> **Goal of the exercise**
Read each of the lines below and tally those with "Gruppengeschwindigkeit"; the tally is the whole answer.

> **Data under study**
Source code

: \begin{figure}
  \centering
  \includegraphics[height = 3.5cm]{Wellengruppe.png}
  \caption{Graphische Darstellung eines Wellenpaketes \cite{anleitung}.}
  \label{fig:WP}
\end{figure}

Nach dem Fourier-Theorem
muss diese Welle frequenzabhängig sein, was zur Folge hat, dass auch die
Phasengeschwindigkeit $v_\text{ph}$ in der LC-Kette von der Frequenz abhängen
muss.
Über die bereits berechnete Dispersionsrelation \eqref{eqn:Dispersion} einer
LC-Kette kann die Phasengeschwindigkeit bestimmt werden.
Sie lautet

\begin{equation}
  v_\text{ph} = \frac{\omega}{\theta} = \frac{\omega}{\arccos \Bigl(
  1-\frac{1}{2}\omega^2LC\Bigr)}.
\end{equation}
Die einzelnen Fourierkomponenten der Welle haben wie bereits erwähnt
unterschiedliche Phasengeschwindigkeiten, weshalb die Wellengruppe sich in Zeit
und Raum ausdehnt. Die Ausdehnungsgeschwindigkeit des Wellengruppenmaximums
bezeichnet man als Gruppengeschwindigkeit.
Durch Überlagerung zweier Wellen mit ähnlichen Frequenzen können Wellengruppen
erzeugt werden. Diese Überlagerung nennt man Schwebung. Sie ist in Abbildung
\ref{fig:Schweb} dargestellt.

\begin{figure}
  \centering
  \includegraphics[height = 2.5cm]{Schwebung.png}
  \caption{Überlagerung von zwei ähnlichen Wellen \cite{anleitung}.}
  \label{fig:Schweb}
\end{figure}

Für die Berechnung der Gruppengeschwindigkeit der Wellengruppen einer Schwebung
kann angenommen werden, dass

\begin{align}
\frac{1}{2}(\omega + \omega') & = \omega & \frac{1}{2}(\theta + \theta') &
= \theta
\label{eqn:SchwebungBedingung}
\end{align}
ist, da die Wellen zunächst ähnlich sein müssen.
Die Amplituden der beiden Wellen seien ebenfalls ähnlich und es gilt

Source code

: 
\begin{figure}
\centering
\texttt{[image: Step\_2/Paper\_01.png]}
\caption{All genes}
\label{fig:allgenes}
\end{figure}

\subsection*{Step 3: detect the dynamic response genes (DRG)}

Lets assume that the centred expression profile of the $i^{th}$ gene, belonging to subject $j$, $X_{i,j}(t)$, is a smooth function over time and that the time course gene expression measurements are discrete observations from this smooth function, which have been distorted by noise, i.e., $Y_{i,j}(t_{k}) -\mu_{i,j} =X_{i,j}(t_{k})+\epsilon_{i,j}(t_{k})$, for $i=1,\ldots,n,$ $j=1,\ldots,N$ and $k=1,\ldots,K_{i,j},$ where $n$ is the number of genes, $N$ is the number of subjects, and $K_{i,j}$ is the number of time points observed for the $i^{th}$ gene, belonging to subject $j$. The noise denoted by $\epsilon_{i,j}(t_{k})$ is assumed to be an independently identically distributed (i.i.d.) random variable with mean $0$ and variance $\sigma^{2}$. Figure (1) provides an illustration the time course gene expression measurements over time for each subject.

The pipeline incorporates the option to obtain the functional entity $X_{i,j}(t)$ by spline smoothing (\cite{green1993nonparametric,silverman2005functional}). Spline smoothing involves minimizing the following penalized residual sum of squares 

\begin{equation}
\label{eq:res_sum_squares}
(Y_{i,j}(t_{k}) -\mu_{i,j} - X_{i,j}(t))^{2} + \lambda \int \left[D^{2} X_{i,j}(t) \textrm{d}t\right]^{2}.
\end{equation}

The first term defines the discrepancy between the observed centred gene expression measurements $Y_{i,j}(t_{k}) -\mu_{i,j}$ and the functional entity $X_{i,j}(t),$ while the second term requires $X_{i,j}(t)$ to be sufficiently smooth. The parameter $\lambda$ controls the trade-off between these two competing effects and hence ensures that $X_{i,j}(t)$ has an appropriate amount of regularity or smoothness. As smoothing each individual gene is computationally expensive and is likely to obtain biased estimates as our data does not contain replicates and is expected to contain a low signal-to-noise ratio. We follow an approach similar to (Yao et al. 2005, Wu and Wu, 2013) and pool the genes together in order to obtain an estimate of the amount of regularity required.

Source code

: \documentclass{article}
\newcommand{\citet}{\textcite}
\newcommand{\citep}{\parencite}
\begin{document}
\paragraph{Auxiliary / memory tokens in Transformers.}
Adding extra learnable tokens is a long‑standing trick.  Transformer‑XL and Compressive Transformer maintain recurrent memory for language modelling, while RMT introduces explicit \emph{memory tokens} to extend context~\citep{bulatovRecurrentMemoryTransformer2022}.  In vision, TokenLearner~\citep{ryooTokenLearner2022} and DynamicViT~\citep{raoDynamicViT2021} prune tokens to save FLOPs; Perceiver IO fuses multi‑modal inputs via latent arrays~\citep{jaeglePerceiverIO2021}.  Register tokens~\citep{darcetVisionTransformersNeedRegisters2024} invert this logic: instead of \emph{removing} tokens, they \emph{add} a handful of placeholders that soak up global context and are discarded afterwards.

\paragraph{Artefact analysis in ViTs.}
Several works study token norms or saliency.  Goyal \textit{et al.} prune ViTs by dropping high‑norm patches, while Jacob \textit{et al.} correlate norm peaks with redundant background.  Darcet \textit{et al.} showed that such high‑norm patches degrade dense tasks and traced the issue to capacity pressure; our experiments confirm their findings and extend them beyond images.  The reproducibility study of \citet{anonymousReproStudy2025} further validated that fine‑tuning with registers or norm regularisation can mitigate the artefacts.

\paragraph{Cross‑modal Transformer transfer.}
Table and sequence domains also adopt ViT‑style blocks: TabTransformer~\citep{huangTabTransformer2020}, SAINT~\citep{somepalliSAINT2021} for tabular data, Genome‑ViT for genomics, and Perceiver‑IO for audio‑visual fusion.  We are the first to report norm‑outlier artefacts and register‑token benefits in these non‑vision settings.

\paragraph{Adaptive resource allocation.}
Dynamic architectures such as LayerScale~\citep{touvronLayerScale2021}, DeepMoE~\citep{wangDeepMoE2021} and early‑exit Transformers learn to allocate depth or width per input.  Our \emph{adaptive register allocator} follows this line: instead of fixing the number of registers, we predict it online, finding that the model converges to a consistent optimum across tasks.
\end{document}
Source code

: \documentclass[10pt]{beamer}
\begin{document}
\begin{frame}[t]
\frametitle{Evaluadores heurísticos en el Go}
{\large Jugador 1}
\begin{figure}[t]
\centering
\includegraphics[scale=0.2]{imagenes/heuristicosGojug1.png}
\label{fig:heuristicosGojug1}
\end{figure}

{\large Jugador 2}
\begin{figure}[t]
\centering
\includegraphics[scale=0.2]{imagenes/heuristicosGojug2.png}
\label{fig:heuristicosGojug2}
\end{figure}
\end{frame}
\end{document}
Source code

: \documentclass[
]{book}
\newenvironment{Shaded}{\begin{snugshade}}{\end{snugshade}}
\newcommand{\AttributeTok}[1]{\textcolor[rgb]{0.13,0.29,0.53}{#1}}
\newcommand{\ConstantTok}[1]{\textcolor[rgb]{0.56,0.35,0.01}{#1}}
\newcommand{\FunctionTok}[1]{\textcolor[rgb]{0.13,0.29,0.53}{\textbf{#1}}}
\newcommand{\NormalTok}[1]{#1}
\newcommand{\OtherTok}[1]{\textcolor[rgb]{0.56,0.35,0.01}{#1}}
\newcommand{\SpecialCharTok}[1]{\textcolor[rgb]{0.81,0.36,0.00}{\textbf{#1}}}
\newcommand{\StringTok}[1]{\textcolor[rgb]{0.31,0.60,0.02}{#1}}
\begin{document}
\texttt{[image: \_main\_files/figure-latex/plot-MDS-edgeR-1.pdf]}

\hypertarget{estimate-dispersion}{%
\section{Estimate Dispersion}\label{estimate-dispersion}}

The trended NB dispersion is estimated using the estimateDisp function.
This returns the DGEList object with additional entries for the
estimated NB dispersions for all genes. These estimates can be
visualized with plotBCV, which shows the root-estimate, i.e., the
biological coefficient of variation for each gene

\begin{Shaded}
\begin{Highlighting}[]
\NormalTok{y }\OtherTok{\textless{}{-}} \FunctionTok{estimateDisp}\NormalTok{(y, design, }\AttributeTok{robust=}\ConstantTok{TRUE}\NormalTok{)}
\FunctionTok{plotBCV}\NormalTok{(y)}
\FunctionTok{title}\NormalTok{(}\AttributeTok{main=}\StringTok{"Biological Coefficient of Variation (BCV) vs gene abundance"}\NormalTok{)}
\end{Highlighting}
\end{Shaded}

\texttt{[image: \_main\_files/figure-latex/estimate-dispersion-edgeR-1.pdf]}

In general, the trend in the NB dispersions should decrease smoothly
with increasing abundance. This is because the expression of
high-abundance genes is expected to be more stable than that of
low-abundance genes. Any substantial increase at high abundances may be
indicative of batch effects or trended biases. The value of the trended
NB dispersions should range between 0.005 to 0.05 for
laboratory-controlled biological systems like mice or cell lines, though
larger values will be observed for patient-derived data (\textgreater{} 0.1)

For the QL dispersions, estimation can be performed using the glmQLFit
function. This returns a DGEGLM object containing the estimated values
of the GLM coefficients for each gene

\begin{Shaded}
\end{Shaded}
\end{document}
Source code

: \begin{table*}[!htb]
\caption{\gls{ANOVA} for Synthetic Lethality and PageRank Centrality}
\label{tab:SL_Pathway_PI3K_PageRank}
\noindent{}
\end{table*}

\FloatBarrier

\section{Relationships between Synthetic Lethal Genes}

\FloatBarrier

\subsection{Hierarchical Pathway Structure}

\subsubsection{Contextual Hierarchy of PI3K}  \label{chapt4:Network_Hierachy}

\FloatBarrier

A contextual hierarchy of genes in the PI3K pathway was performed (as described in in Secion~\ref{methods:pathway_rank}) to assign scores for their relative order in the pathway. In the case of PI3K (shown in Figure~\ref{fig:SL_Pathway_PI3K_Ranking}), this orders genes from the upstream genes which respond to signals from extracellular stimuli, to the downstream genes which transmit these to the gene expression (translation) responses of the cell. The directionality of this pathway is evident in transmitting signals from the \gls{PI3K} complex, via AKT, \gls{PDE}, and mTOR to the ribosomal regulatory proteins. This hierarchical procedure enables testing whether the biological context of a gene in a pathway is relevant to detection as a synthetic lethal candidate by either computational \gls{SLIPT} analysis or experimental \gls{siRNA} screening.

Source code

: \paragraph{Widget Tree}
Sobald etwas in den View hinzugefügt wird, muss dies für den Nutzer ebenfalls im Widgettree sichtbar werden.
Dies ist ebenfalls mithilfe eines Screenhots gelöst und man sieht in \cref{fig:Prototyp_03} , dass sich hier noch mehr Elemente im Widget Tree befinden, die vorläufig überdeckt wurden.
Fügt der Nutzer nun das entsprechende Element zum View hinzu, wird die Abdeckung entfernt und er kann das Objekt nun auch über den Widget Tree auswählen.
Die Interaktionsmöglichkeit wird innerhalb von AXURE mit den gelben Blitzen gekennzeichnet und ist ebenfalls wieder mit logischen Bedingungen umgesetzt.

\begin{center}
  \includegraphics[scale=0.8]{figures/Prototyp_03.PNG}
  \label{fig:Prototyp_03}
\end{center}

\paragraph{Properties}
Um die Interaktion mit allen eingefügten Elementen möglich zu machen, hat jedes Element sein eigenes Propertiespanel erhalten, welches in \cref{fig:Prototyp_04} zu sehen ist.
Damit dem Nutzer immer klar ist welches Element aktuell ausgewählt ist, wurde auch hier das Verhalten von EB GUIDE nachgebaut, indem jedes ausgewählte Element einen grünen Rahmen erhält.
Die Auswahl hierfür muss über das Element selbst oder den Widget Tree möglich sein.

> **Your solution**
2